À moins que vous ne soyez un Trumpien de la première heure, il est impossible que ce constat vous ait échappé : notre monde n’a jamais été aussi menacé. Changement climatique, pollution, appauvrissement de la biodiversité mais aussi injustices sociales, insécurité ou atteintes sérieuses à la démocratie… Au point que l’ONU prend réellement position : “Si nous ne changeons pas d'orientation d'ici 2020, nous risquons (...) des conséquences désastreuses pour les humains et les systèmes naturels qui nous soutiennent" (Antonio Guterres, secrétaire général de l'ONU, 10/09/18). Bref. Le monde va mal et les entreprises n’y sont pas pour rien. Sans y passer des lustres, ça se saurait si la RSE avait été au coeur des décisions stratégiques des entreprises pendant les 50 dernières années. Il est donc normal que ces enjeux deviennent des préoccupations de poids pour la majorité des habitants de cette planète, qu’ils soient agriculteur en Californie, startupper au Kenya ou chef d’entreprise à Bagnolet (oui c’est moi ça). Et qu’ils fassent le lien avec le monde de l’entreprise.   
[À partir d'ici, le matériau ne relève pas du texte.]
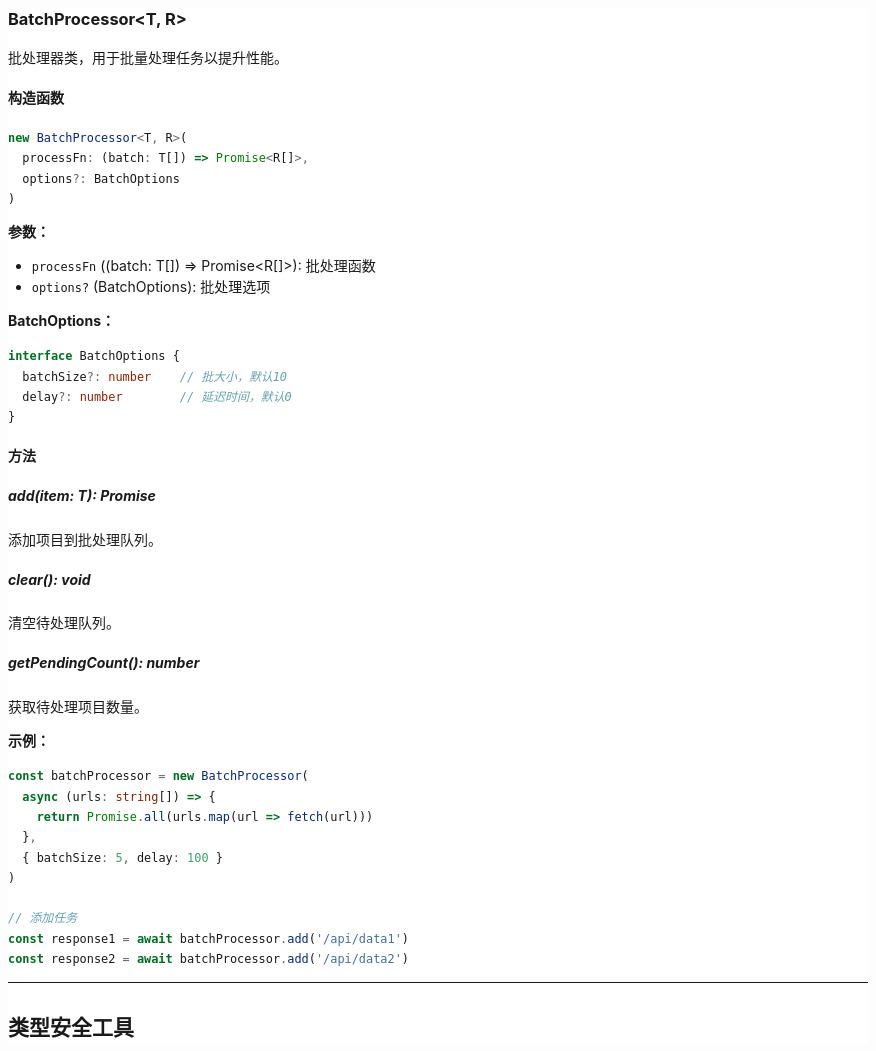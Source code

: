 ### BatchProcessor<T, R>

批处理器类，用于批量处理任务以提升性能。

#### 构造函数

```typescript
new BatchProcessor<T, R>(
  processFn: (batch: T[]) => Promise<R[]>,
  options?: BatchOptions
)
```

**参数：**
- `processFn` ((batch: T[]) => Promise<R[]>): 批处理函数
- `options?` (BatchOptions): 批处理选项

**BatchOptions：**
```typescript
interface BatchOptions {
  batchSize?: number    // 批大小，默认10
  delay?: number        // 延迟时间，默认0
}
```

#### 方法

##### add(item: T): Promise<R>

添加项目到批处理队列。

##### clear(): void

清空待处理队列。

##### getPendingCount(): number

获取待处理项目数量。

**示例：**
```typescript
const batchProcessor = new BatchProcessor(
  async (urls: string[]) => {
    return Promise.all(urls.map(url => fetch(url)))
  },
  { batchSize: 5, delay: 100 }
)

// 添加任务
const response1 = await batchProcessor.add('/api/data1')
const response2 = await batchProcessor.add('/api/data2')
```

---

## 类型安全工具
De l’autre côté, nous connaissons un essor technologique inédit, qui apporte lui aussi son lot de nouveaux enjeux. Automatisation des tâches, intelligence artificielle, nanotechnologies pour les plus marquants mais aussi captation et exploitation de données ou révolution de l’information et de la communication… La liste est longue. Des révolutions successives qui impactent toujours plus le quotidien de tous, dans leur travail, vie sociale, loisir ou citoyenneté.

Nouveaux enjeux sociétaux d’un côté, technologiques de l’autre : difficile pour les entreprises de conserver leur position sans changer plus ou moins radicalement ce qu’elles sont et comment elles font les choses. Changer de modèle, de culture, de proposition de valeur, et plus largement de fonctionnement, est devenu une condition de survie absolue dans le monde de l’entreprise. Tout le monde en parle, peu agissent vraiment, beaucoup stagnent dans un consensus stérile. Pendant ce temps-là, les géants du web s’attaquent à tous les secteurs et consolident leur puissance, les nouveaux acteurs grignotent les parts de marché petit à petit et les partenaires d’antan deviennent des concurrents. C’est peut-être le moment d’amorcer une vraie transformation ?  
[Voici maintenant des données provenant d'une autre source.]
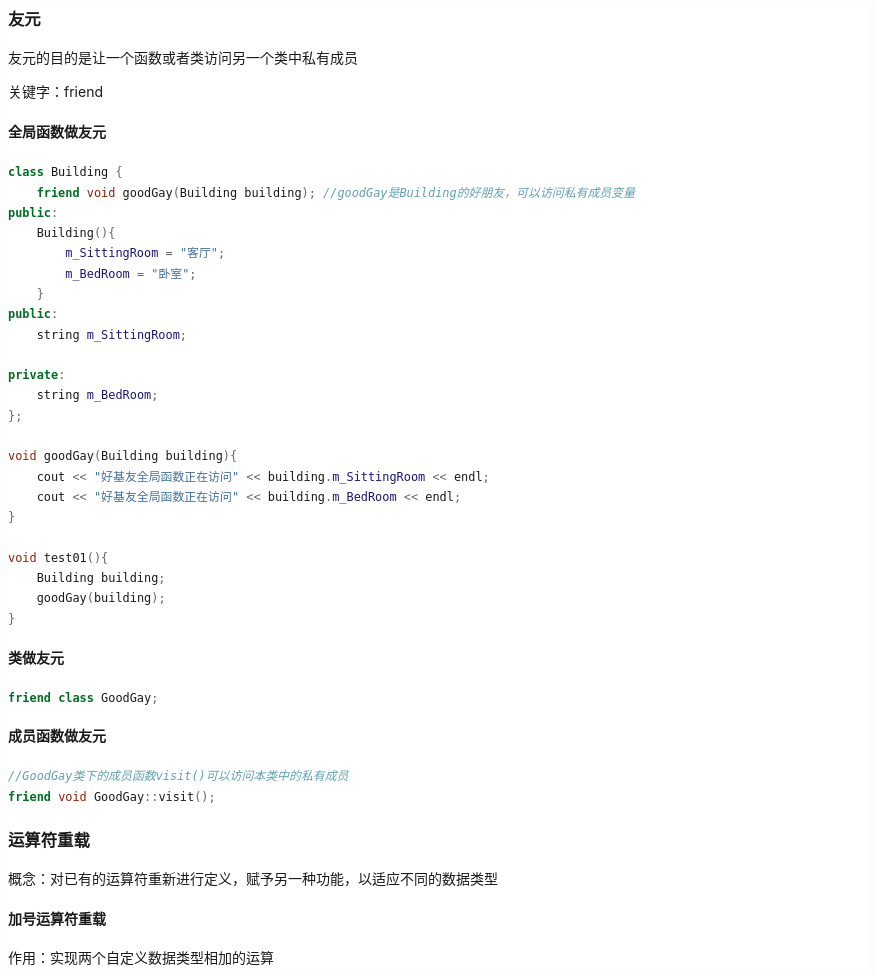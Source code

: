 ### 友元

友元的目的是让一个函数或者类访问另一个类中私有成员

关键字：friend

#### 全局函数做友元

```cpp
class Building {
    friend void goodGay(Building building); //goodGay是Building的好朋友，可以访问私有成员变量
public:
    Building(){
        m_SittingRoom = "客厅";
        m_BedRoom = "卧室";
    }
public:
    string m_SittingRoom;

private:
    string m_BedRoom;
};

void goodGay(Building building){
    cout << "好基友全局函数正在访问" << building.m_SittingRoom << endl;
    cout << "好基友全局函数正在访问" << building.m_BedRoom << endl;
}

void test01(){
    Building building;
    goodGay(building);
}
```

#### 类做友元

```cpp
friend class GoodGay;    
```

#### 成员函数做友元

```cpp
//GoodGay类下的成员函数visit()可以访问本类中的私有成员
friend void GoodGay::visit();
```

### 运算符重载

概念：对已有的运算符重新进行定义，赋予另一种功能，以适应不同的数据类型

#### 加号运算符重载

作用：实现两个自定义数据类型相加的运算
Pas de changement sans engagement

Pour passer d’un modèle économique linéaire à un modèle circulaire, ou d’une proposition de valeur basée sur l’expérience client plutôt que sur le produit, il y a un pré-requis absolu que toute entreprise doit prioriser : l’engagement des publics dans cette démarche. On est très loin de l’engagement “vendu” par les grandes social network, on parle d’un engagement concret qui se traduit par des actes, nourrit des objectifs et bien entendu se mesure.

Si vous commencez à vous dire que le sujet est bel et bien stratégique pour votre entreprise, vous pouvez télécharger notre petit manifeste de l’engagement (publié en 2015).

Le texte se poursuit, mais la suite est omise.